> **WHAT IS REQUIRED**
Which lines below mention "instructions"? Pick each one out.

[SUPPLIED RECORDS Boundary: Start]

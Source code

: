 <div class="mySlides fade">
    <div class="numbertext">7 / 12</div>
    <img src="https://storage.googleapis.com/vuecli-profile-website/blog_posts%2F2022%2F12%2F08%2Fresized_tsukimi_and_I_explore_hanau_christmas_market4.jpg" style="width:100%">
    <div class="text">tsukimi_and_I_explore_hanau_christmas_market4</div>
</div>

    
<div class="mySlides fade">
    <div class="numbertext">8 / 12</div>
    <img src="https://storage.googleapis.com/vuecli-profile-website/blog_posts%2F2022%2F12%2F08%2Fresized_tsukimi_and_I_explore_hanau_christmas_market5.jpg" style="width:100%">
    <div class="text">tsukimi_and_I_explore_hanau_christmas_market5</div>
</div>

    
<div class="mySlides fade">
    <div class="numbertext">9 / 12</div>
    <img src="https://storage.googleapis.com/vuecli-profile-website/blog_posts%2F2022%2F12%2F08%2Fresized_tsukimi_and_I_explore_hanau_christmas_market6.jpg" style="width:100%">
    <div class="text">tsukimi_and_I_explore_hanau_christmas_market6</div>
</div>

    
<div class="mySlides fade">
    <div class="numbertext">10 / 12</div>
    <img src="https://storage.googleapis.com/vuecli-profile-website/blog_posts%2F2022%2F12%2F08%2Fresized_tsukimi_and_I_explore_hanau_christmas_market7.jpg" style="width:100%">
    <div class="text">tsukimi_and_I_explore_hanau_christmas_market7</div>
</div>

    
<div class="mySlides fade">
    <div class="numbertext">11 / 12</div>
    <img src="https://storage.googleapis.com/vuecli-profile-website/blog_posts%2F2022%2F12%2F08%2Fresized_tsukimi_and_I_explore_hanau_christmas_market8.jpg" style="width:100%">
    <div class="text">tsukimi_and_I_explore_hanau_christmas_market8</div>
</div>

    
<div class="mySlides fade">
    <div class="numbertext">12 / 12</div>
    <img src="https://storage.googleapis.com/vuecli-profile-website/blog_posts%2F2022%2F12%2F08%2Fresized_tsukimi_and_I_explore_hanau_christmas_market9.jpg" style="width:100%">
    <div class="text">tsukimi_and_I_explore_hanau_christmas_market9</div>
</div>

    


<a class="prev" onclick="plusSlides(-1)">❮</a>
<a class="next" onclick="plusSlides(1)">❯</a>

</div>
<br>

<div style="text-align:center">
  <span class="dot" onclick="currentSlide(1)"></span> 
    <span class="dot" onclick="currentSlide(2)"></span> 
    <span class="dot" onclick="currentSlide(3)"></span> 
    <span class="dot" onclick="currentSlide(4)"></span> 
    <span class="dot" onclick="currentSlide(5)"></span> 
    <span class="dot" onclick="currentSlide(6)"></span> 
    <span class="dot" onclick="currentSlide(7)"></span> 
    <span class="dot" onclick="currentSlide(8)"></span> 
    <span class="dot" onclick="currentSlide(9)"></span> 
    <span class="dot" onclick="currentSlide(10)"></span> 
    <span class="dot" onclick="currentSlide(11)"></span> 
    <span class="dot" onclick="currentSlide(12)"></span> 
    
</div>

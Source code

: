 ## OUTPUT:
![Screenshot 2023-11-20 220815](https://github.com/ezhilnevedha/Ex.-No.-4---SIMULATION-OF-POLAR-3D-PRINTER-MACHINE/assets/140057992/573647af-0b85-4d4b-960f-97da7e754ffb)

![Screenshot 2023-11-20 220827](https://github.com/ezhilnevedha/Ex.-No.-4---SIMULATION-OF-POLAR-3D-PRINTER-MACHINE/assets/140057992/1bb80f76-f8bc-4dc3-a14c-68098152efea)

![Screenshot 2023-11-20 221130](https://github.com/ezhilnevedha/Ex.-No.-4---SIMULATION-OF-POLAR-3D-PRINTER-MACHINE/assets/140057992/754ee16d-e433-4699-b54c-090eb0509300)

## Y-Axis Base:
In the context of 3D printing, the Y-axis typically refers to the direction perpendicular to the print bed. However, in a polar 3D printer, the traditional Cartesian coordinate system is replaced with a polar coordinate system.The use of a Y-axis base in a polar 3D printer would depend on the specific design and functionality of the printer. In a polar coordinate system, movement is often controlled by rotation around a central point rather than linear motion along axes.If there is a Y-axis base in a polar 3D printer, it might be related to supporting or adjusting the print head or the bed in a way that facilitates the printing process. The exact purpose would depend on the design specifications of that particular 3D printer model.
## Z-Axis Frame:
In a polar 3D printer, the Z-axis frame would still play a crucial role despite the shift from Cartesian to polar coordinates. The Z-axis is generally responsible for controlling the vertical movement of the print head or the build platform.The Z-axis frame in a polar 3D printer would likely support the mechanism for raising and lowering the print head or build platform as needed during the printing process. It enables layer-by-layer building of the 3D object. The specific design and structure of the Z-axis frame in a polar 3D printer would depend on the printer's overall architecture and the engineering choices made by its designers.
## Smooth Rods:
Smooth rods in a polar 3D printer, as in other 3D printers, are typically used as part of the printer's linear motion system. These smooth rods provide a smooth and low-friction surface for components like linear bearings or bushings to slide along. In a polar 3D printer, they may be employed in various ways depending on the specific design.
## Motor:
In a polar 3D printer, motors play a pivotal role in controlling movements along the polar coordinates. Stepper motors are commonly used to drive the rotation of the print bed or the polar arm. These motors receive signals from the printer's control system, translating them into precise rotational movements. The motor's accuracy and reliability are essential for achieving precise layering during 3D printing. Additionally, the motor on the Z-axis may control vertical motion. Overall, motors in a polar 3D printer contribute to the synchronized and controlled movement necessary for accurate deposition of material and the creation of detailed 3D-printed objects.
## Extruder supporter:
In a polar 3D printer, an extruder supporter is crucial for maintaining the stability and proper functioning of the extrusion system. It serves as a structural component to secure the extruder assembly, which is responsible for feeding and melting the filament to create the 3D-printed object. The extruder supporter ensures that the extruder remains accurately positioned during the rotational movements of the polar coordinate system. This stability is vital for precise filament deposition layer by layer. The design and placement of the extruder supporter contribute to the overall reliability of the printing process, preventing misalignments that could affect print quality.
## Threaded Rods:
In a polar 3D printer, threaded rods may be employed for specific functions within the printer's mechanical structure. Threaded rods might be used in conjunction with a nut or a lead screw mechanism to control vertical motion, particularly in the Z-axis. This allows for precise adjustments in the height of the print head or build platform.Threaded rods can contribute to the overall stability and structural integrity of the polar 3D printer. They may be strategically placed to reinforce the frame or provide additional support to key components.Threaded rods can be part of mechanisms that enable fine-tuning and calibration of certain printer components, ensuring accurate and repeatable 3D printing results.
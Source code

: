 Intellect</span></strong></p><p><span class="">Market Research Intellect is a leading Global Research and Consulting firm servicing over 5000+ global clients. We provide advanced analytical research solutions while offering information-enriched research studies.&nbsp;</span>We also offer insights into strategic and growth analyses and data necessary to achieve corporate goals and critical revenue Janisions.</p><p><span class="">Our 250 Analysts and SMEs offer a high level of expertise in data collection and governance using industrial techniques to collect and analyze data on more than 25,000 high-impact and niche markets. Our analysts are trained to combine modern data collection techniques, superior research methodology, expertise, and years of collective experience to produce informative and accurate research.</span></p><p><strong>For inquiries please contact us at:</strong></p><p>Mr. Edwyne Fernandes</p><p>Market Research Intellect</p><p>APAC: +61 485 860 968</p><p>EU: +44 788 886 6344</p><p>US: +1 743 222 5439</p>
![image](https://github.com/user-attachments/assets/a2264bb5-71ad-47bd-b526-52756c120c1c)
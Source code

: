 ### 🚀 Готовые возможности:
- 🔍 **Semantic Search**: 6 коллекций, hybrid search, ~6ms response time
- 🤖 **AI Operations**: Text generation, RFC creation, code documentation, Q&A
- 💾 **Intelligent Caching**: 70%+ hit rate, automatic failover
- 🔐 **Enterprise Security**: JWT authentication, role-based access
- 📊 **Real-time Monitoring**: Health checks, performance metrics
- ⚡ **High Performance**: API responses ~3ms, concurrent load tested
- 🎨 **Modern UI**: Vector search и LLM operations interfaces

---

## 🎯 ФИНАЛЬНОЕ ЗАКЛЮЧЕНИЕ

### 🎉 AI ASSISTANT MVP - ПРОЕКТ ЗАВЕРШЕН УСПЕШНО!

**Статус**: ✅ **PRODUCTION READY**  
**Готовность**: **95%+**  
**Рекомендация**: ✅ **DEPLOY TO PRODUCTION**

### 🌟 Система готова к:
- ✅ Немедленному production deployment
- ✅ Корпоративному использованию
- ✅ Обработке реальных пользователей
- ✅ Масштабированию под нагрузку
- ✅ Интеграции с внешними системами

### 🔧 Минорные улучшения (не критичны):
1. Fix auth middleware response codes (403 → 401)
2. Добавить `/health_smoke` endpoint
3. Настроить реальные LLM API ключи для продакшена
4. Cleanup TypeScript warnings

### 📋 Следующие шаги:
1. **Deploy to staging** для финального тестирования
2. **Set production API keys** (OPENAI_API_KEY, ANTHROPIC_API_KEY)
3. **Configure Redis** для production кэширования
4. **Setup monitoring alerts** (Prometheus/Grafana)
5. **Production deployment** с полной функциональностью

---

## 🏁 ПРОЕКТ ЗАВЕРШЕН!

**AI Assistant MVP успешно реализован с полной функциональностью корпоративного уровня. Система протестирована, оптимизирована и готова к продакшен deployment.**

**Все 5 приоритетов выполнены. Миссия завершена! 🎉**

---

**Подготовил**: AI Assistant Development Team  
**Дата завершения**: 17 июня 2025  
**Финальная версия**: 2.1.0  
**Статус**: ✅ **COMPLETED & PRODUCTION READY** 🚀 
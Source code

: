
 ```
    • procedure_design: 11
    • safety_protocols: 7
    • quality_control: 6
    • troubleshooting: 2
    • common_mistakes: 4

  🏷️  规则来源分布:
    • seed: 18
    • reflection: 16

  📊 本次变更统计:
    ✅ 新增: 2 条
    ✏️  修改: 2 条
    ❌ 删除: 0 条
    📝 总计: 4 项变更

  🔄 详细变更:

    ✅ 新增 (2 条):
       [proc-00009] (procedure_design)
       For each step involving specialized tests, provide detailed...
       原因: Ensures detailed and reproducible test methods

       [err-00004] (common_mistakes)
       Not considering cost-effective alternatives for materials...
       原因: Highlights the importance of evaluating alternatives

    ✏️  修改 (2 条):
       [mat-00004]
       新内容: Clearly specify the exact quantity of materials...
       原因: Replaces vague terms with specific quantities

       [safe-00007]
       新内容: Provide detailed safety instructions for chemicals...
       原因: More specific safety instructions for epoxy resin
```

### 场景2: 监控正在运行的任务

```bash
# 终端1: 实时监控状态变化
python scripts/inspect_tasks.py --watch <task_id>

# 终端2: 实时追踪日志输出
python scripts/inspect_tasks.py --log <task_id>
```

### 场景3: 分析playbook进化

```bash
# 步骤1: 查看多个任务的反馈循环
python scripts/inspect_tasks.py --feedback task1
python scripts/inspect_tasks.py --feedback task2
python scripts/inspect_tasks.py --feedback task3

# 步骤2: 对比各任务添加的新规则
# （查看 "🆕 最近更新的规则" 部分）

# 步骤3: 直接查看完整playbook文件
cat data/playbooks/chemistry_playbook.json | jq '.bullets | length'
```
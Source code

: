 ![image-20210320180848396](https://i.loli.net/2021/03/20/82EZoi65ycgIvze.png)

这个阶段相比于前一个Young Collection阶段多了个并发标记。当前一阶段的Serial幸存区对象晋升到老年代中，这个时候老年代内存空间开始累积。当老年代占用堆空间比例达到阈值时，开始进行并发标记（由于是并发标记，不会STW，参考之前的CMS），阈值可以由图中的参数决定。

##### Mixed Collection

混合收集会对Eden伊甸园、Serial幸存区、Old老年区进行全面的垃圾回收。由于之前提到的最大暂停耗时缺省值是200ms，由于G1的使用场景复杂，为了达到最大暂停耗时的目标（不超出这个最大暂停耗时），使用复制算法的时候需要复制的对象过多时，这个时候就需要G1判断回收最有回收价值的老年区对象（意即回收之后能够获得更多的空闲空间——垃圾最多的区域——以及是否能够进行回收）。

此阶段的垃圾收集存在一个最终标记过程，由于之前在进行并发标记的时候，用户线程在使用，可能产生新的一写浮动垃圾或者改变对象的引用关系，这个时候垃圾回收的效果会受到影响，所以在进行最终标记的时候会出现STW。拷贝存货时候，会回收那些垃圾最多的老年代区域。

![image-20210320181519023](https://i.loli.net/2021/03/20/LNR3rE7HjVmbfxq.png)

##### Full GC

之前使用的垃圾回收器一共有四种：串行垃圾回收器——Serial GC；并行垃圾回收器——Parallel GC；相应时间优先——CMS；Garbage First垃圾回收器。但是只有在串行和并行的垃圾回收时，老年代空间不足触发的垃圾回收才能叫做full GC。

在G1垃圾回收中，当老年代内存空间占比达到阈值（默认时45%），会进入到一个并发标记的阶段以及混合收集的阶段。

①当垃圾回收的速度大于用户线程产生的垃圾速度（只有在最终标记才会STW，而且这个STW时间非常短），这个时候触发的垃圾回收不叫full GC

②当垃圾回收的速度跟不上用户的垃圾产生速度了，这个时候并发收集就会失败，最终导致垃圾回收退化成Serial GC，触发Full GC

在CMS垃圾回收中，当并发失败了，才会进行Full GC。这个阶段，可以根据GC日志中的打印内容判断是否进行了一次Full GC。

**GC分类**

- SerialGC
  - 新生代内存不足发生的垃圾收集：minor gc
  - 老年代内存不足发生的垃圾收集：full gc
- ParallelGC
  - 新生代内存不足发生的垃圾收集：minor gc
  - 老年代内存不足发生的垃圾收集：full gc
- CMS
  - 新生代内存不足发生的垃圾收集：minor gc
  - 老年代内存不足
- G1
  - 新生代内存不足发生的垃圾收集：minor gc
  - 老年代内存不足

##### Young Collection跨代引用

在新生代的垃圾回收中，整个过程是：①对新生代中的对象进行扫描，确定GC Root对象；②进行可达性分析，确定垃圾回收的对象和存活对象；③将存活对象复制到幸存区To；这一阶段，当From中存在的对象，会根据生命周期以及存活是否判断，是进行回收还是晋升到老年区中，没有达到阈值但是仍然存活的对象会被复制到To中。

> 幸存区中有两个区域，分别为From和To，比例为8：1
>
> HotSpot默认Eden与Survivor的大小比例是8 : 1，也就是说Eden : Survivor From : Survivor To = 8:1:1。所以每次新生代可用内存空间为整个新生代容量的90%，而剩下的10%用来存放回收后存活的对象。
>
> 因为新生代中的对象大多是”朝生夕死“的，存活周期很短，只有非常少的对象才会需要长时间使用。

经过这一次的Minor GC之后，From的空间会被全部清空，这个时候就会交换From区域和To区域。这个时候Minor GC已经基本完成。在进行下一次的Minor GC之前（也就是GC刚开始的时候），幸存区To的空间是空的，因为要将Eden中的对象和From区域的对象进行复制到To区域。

[SUPPLIED RECORDS Boundary: End]

> **RESULT FOR THIS EXERCISE**
       新内容: Provide detailed safety instructions for chemicals...
       原因: More specific safety instructions for epoxy resin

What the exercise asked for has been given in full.